• [ACTION ITEM]
Through to the final line, write out the records below exactly, omitting any images they contain.

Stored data

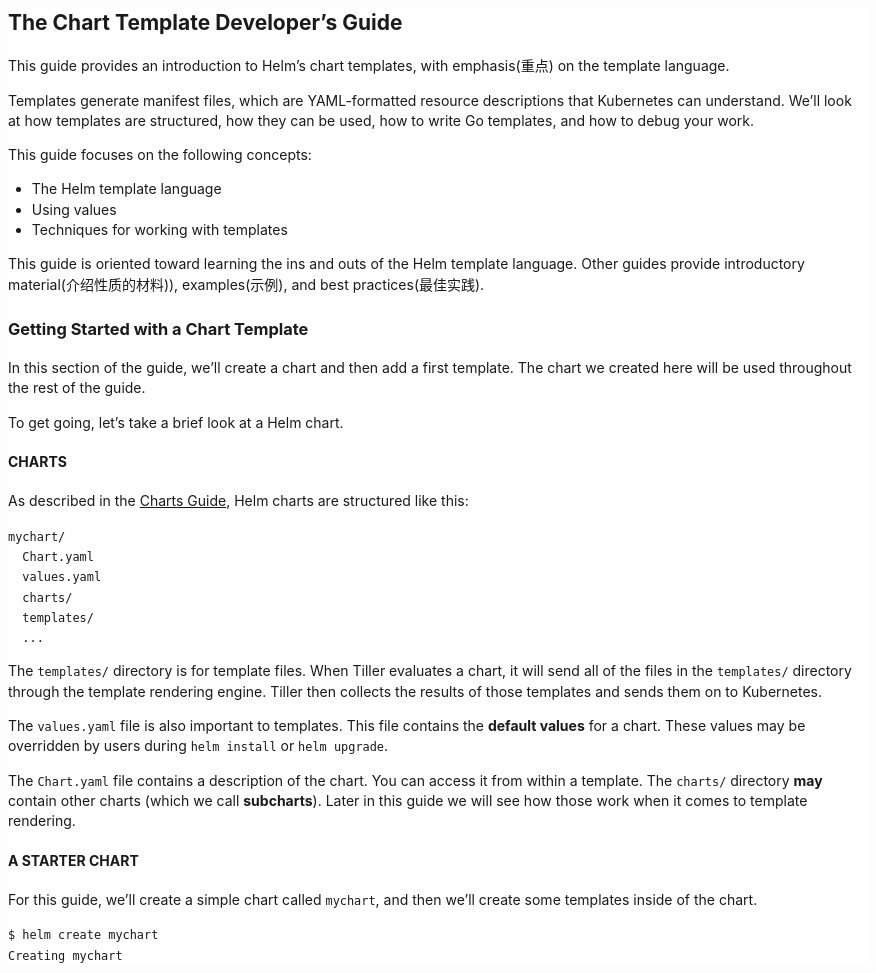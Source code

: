 ## The Chart Template Developer’s Guide

This guide provides an introduction to Helm’s chart templates, with emphasis(重点) on the template language.

Templates generate manifest files, which are YAML-formatted resource descriptions that Kubernetes can understand. We’ll look at how templates are structured, how they can be used, how to write Go templates, and how to debug your work.

This guide focuses on the following concepts:

- The Helm template language
- Using values
- Techniques for working with templates

This guide is oriented toward learning the ins and outs of the Helm template language. Other guides provide introductory material(介绍性质的材料)), examples(示例), and best practices(最佳实践).

### Getting Started with a Chart Template

In this section of the guide, we’ll create a chart and then add a first template. The chart we created here will be used throughout the rest of the guide.

To get going, let’s take a brief look at a Helm chart.

#### CHARTS

As described in the [Charts Guide](https://helm.sh/docs/chart_template_guide/#../charts), Helm charts are structured like this:

```shell
mychart/
  Chart.yaml
  values.yaml
  charts/
  templates/
  ...
```

The `templates/` directory is for template files. When Tiller evaluates a chart, it will send all of the files in the `templates/` directory through the template rendering engine. Tiller then collects the results of those templates and sends them on to Kubernetes.

The `values.yaml` file is also important to templates. This file contains the **default values** for a chart. These values may be overridden by users during `helm install` or `helm upgrade`.

The `Chart.yaml` file contains a description of the chart. You can access it from within a template. The `charts/` directory **may** contain other charts (which we call **subcharts**). Later in this guide we will see how those work when it comes to template rendering.

#### A STARTER CHART

For this guide, we’ll create a simple chart called `mychart`, and then we’ll create some templates inside of the chart.

```shell
$ helm create mychart
Creating mychart
```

• [SOLUTION TO THIS TASK]
Source code

: ## The Chart Template Developer’s Guide

This guide provides an introduction to Helm’s chart templates, with emphasis(重点) on the template language.

Templates generate manifest files, which are YAML-formatted resource descriptions that Kubernetes can understand. We’ll look at how templates are structured, how they can be used, how to write Go templates, and how to debug your work.

This guide focuses on the following concepts:

- The Helm template language
- Using values
- Techniques for working with templates

This guide is oriented toward learning the ins and outs of the Helm template language. Other guides provide introductory material(介绍性质的材料)), examples(示例), and best practices(最佳实践).

### Getting Started with a Chart Template

In this section of the guide, we’ll create a chart and then add a first template. The chart we created here will be used throughout the rest of the guide.

To get going, let’s take a brief look at a Helm chart.

#### CHARTS

As described in the [Charts Guide](https://helm.sh/docs/chart_template_guide/#../charts), Helm charts are structured like this:

```shell
mychart/
  Chart.yaml
  values.yaml
  charts/
  templates/
  ...
```

The `templates/` directory is for template files. When Tiller evaluates a chart, it will send all of the files in the `templates/` directory through the template rendering engine. Tiller then collects the results of those templates and sends them on to Kubernetes.

The `values.yaml` file is also important to templates. This file contains the **default values** for a chart. These values may be overridden by users during `helm install` or `helm upgrade`.

The `Chart.yaml` file contains a description of the chart. You can access it from within a template. The `charts/` directory **may** contain other charts (which we call **subcharts**). Later in this guide we will see how those work when it comes to template rendering.

#### A STARTER CHART

For this guide, we’ll create a simple chart called `mychart`, and then we’ll create some templates inside of the chart.

```shell
$ helm create mychart
Creating mychart
```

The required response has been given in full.